§ Exercise brief: Write out again only the lines that run from the start of the entries to the line containing "and $N=10$, we", both included.
── Exercise data ──
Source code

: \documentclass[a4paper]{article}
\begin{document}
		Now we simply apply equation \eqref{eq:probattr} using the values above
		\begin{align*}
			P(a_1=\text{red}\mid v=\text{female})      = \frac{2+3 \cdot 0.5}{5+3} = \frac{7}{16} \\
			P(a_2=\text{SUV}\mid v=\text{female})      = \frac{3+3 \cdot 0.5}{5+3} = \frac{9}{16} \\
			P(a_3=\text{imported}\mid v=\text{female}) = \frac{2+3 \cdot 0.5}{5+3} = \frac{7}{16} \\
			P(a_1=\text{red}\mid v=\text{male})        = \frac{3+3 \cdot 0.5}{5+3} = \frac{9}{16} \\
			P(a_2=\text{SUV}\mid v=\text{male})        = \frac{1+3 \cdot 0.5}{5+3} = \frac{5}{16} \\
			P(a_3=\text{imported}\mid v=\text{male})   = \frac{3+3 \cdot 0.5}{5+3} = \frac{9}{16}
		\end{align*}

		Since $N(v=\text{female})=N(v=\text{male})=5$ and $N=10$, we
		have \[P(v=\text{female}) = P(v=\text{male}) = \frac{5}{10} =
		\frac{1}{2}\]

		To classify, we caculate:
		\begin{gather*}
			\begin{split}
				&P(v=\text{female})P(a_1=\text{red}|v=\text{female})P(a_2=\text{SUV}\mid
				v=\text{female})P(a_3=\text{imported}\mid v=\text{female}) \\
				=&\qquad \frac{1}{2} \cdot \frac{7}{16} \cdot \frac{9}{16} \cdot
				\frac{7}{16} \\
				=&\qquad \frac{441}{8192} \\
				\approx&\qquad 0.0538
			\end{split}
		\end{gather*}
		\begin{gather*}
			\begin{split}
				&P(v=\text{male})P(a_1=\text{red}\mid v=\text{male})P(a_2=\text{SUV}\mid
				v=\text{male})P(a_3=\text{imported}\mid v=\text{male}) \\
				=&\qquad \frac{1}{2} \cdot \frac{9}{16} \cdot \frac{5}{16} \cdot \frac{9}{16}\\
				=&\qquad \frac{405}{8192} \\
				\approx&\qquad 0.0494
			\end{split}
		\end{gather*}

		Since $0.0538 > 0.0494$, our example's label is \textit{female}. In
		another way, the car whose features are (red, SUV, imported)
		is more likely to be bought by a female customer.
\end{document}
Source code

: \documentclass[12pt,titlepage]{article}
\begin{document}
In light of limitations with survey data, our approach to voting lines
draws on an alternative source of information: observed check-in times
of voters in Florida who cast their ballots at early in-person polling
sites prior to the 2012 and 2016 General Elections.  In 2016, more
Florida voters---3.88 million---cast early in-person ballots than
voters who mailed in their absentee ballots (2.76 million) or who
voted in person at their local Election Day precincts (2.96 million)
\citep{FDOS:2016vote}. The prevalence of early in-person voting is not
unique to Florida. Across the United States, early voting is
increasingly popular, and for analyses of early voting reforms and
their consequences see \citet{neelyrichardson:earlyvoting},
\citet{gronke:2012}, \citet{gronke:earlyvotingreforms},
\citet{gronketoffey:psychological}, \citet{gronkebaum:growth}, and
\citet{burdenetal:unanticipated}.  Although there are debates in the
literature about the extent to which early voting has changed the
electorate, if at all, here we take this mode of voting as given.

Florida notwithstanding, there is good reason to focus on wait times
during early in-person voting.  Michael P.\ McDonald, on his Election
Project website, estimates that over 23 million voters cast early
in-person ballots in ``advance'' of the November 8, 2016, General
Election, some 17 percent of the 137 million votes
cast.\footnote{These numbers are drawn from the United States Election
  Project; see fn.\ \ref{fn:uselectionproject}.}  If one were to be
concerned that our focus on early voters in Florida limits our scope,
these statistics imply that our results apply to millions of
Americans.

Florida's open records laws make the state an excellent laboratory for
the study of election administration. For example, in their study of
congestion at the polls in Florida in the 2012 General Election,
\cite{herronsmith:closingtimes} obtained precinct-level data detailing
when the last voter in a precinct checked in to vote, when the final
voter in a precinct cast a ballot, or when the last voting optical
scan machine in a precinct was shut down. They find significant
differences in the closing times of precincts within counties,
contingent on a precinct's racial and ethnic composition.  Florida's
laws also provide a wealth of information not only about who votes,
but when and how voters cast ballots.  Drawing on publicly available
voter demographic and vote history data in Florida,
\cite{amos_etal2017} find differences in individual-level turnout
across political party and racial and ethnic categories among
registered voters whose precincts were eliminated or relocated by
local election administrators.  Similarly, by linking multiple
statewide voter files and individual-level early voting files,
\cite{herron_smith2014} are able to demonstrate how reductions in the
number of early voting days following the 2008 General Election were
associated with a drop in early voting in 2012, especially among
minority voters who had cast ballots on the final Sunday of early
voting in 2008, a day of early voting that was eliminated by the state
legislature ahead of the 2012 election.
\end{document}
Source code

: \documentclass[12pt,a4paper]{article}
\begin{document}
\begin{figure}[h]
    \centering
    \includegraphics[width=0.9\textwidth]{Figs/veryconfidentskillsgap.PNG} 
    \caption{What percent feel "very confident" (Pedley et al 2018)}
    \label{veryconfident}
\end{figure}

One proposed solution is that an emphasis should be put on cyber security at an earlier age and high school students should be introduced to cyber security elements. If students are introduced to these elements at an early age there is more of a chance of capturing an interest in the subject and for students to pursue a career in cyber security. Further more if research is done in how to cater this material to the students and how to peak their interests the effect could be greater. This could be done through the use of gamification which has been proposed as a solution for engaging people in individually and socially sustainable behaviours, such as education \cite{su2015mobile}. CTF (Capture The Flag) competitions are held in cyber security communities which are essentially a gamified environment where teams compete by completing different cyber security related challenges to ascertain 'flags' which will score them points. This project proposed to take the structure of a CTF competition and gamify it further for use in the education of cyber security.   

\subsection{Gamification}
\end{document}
───
§ Reply:
Source code

: \documentclass[a4paper]{article}
\begin{document}
		Now we simply apply equation \eqref{eq:probattr} using the values above
		\begin{align*}
			P(a_1=\text{red}\mid v=\text{female})      = \frac{2+3 \cdot 0.5}{5+3} = \frac{7}{16} \\
			P(a_2=\text{SUV}\mid v=\text{female})      = \frac{3+3 \cdot 0.5}{5+3} = \frac{9}{16} \\
			P(a_3=\text{imported}\mid v=\text{female}) = \frac{2+3 \cdot 0.5}{5+3} = \frac{7}{16} \\
			P(a_1=\text{red}\mid v=\text{male})        = \frac{3+3 \cdot 0.5}{5+3} = \frac{9}{16} \\
			P(a_2=\text{SUV}\mid v=\text{male})        = \frac{1+3 \cdot 0.5}{5+3} = \frac{5}{16} \\
			P(a_3=\text{imported}\mid v=\text{male})   = \frac{3+3 \cdot 0.5}{5+3} = \frac{9}{16}
		\end{align*}

		Since $N(v=\text{female})=N(v=\text{male})=5$ and $N=10$, we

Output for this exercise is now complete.